Seminars and Colloquia by Series

How Differential Equations Insight Benefit Deep Learning

Series
Applied and Computational Mathematics Seminar
Time
Monday, March 28, 2022 - 14:00 for 1 hour (actually 50 minutes)
Location
https://gatech.zoom.us/j/96551543941 (note: Zoom, not Bluejeans)
Speaker
Prof. Bao WangUniversity of Utah

We will present a new class of continuous-depth deep neural networks that were motivated by the ODE limit of the classical momentum method, named heavy-ball neural ODEs (HBNODEs). HBNODEs enjoy two properties that imply practical advantages over NODEs: (i) The adjoint state of an HBNODE also satisfies an HBNODE, accelerating both forward and backward ODE solvers, thus significantly accelerate learning and improve the utility of the trained models. (ii) The spectrum of HBNODEs is well structured, enabling effective learning of long-term dependencies from complex sequential data.

Second, we will extend HBNODE to graph learning leveraging diffusion on graphs, resulting in new algorithms for deep graph learning.

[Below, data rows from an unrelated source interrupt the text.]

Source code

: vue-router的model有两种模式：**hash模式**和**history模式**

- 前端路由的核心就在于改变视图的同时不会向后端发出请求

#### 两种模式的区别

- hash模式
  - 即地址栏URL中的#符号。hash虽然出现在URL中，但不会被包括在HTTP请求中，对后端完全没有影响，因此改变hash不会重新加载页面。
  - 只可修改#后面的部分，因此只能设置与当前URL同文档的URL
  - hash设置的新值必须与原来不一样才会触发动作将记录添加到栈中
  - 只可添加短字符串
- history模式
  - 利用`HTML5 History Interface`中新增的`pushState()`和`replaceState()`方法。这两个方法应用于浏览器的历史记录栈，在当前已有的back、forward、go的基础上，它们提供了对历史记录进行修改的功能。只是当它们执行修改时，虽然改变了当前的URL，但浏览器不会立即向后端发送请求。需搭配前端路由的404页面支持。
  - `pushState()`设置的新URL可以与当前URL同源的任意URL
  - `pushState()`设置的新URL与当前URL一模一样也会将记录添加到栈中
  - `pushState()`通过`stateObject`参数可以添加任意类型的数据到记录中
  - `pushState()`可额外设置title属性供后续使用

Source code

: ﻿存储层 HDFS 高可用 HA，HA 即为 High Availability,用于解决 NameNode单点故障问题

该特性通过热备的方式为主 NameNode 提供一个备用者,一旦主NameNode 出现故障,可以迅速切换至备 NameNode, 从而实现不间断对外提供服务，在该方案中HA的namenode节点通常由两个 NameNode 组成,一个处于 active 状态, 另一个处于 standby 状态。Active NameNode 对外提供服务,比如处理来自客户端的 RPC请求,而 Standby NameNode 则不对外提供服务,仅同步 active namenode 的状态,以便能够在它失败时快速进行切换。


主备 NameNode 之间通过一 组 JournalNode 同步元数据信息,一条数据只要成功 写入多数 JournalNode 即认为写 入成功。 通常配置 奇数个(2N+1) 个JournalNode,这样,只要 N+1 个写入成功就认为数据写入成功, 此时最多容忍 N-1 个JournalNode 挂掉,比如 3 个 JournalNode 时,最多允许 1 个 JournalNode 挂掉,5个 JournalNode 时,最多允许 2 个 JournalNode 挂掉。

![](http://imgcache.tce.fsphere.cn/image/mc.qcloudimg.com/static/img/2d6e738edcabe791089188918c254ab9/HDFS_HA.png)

The new algorithms are more accurate than existing deep graph learning algorithms and more scalable to deep architectures, and also suitable for learning at low labeling rate regimes. Moreover, we will present a fast multipole method-based efficient attention mechanism for modeling graph nodes interactions.

Third, if time permits, we will discuss proximal algorithms for accelerating learning continuous-depth neural networks.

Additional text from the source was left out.